Atlanta, GA (PRWEB) February 12, 2013
Alexander Proudfoot, a global management consulting company based in Atlanta, announced the expansion of their Affordable Care Act Readiness Assessments due to increased demand from companies preparing to adapt to the Patient Protection and Affordable Care Act of 2010. The assessments assist healthcare organizations in gauging how well prepared they are to implement the required changes and also identify opportunities where they can become more competitive in the new environment.
Provisions of the Act have dramatically changed the landscape for participants in the healthcare marketplace. Organizations slow to adapt to these provisions will fall behind in the race to stay competitive. Alan Steelman, Vice Chairman of Alexander Proudfoot and former member of US Congress said, “Recognizing the current opportunities created by the Act and overcoming challenges, such as customer experience, process redesign and the ability to serve an influx of policy holders, have become paramount to success.”
A major challenge for many of these organizations is to improve customer satisfaction across all constituencies.
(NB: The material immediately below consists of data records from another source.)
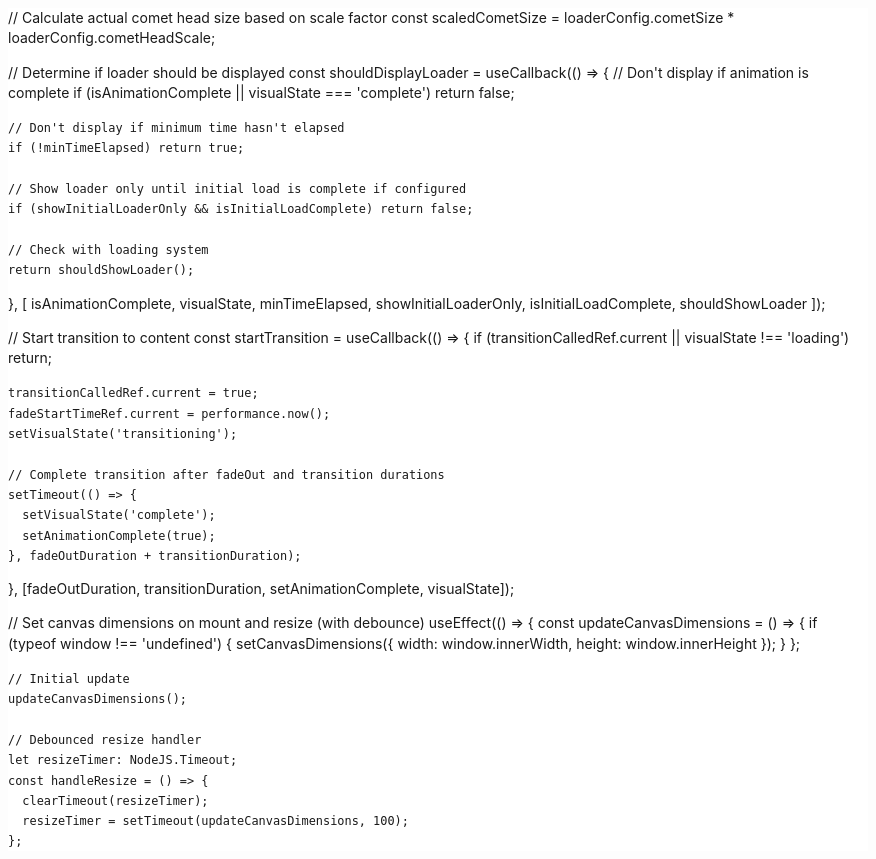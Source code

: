   // Calculate actual comet head size based on scale factor
  const scaledCometSize = loaderConfig.cometSize * loaderConfig.cometHeadScale;
  
  // Determine if loader should be displayed
  const shouldDisplayLoader = useCallback(() => {
    // Don't display if animation is complete
    if (isAnimationComplete || visualState === 'complete') return false;
    
    // Don't display if minimum time hasn't elapsed
    if (!minTimeElapsed) return true;
    
    // Show loader only until initial load is complete if configured
    if (showInitialLoaderOnly && isInitialLoadComplete) return false;
    
    // Check with loading system
    return shouldShowLoader();
  }, [
    isAnimationComplete,
    visualState,
    minTimeElapsed,
    showInitialLoaderOnly,
    isInitialLoadComplete,
    shouldShowLoader
  ]);
  
  // Start transition to content
  const startTransition = useCallback(() => {
    if (transitionCalledRef.current || visualState !== 'loading') return;
    
    transitionCalledRef.current = true;
    fadeStartTimeRef.current = performance.now();
    setVisualState('transitioning');
    
    // Complete transition after fadeOut and transition durations
    setTimeout(() => {
      setVisualState('complete');
      setAnimationComplete(true);
    }, fadeOutDuration + transitionDuration);
  }, [fadeOutDuration, transitionDuration, setAnimationComplete, visualState]);
  
  // Set canvas dimensions on mount and resize (with debounce)
  useEffect(() => {
    const updateCanvasDimensions = () => {
      if (typeof window !== 'undefined') {
        setCanvasDimensions({
          width: window.innerWidth,
          height: window.innerHeight
        });
      }
    };
    
    // Initial update
    updateCanvasDimensions();
    
    // Debounced resize handler
    let resizeTimer: NodeJS.Timeout;
    const handleResize = () => {
      clearTimeout(resizeTimer);
      resizeTimer = setTimeout(updateCanvasDimensions, 100);
    };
Redesigning the service model can eliminate operational shortcomings, such as gaps in the end-to-end customer service workflow, and the inability to impact cycle time and quality of service.
Most healthcare organizations can expect an influx of consumers by the year 2014 (approximately 30 to 40 million new healthcare consumers are expected as a result of the Act’s individual mandate and coverage subsidies). Lawrence Keeley, Alexander Proudfoot’s Executive Vice President, Healthcare commented, “A potential response might be to hire more staff and buy an expensive ERP system. However, developing a systematic way to accurately determine resource requirements will help eliminate the tendency to make impulsive personnel decisions that could cause financial strain. Having the foresight to develop capacity models that determine the number of front-line staff and management needed to maintain optimal performance will become critical to the long-term viability of an organization.”